Stored entries:
* * *

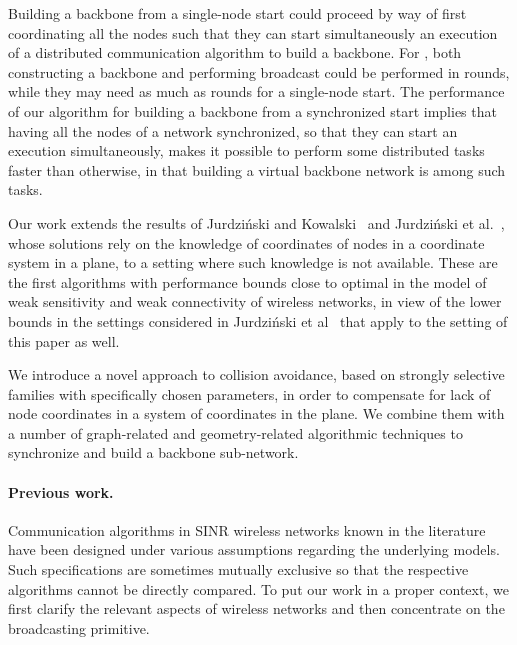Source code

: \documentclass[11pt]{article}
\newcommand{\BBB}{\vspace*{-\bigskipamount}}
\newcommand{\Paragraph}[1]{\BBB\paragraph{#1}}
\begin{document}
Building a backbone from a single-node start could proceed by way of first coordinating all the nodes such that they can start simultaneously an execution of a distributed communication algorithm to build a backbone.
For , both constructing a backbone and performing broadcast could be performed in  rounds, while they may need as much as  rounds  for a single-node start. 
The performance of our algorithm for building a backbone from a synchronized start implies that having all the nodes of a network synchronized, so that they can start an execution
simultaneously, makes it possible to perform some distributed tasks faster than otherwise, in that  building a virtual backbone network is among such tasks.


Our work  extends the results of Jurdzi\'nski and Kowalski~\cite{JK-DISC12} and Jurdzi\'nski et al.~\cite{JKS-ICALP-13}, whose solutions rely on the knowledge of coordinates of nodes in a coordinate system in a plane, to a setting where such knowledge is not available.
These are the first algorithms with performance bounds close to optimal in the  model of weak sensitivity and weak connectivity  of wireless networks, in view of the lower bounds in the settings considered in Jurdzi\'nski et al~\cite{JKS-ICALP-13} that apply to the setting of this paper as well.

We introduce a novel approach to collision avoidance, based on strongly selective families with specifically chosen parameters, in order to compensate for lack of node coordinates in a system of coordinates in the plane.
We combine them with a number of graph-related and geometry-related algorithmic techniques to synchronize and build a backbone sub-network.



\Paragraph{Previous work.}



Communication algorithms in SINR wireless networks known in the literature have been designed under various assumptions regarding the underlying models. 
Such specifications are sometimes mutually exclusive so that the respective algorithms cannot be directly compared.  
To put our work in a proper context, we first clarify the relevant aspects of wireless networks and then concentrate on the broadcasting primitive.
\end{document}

* * *

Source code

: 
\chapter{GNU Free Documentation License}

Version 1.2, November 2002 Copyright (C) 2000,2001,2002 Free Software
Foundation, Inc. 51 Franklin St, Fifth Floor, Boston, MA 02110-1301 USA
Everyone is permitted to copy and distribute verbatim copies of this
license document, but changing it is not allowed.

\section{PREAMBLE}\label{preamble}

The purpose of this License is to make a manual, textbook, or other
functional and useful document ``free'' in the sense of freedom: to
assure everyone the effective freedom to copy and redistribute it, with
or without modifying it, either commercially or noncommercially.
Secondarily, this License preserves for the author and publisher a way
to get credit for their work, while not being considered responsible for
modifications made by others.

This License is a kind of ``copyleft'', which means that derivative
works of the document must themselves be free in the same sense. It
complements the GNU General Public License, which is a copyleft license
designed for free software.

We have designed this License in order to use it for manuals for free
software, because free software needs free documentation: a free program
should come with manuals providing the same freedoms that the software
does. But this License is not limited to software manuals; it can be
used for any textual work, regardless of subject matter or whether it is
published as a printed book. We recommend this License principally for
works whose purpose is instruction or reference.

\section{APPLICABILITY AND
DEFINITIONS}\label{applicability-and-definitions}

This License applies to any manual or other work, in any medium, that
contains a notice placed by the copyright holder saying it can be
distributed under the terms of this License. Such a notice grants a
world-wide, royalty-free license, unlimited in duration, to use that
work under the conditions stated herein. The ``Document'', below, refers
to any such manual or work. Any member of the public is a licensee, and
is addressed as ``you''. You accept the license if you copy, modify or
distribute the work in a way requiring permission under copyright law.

* * *

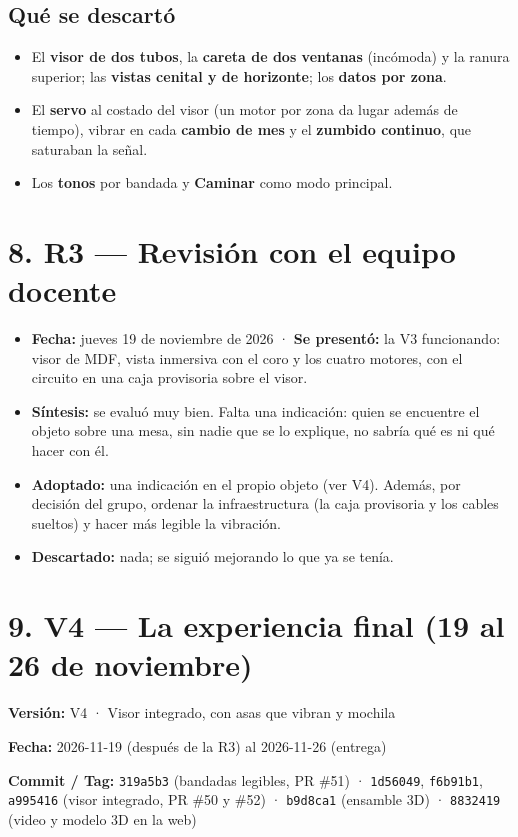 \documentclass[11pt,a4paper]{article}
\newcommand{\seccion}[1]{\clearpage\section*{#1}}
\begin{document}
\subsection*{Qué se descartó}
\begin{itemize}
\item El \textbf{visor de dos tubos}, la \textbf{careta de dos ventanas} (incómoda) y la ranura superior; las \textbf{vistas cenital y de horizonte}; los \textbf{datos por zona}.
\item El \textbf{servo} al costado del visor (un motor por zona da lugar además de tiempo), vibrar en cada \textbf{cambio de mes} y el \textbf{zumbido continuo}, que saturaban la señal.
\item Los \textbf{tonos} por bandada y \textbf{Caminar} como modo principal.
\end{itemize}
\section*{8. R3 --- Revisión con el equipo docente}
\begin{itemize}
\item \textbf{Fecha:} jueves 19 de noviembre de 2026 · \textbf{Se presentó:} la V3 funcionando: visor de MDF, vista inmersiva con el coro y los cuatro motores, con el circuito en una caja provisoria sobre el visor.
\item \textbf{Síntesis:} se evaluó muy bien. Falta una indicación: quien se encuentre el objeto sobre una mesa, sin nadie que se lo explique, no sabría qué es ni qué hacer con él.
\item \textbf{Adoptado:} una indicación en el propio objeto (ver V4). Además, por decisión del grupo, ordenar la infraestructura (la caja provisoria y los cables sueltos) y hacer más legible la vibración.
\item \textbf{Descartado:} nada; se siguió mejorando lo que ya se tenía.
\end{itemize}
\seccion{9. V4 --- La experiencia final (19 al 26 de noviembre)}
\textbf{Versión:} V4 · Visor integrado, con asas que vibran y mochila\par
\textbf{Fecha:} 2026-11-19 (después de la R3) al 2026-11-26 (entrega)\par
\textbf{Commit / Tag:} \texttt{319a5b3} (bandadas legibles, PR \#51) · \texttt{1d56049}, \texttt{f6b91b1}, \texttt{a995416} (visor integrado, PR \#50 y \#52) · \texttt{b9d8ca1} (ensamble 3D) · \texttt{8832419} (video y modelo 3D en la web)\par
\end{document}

* * *

## Work instructions
The entries above hold the needed span. Transcribe exactly the lines from the one with "(incómoda) y la" to the one with "vibran y mochila\par", both included.

## Reply to the task
\item El \textbf{visor de dos tubos}, la \textbf{careta de dos ventanas} (incómoda) y la ranura superior; las \textbf{vistas cenital y de horizonte}; los \textbf{datos por zona}.
\item El \textbf{servo} al costado del visor (un motor por zona da lugar además de tiempo), vibrar en cada \textbf{cambio de mes} y el \textbf{zumbido continuo}, que saturaban la señal.
\item Los \textbf{tonos} por bandada y \textbf{Caminar} como modo principal.
\end{itemize}
\section*{8. R3 --- Revisión con el equipo docente}
\begin{itemize}
\item \textbf{Fecha:} jueves 19 de noviembre de 2026 · \textbf{Se presentó:} la V3 funcionando: visor de MDF, vista inmersiva con el coro y los cuatro motores, con el circuito en una caja provisoria sobre el visor.
\item \textbf{Síntesis:} se evaluó muy bien. Falta una indicación: quien se encuentre el objeto sobre una mesa, sin nadie que se lo explique, no sabría qué es ni qué hacer con él.
\item \textbf{Adoptado:} una indicación en el propio objeto (ver V4). Además, por decisión del grupo, ordenar la infraestructura (la caja provisoria y los cables sueltos) y hacer más legible la vibración.
\item \textbf{Descartado:} nada; se siguió mejorando lo que ya se tenía.
\end{itemize}
\seccion{9. V4 --- La experiencia final (19 al 26 de noviembre)}
\textbf{Versión:} V4 · Visor integrado, con asas que vibran y mochila\par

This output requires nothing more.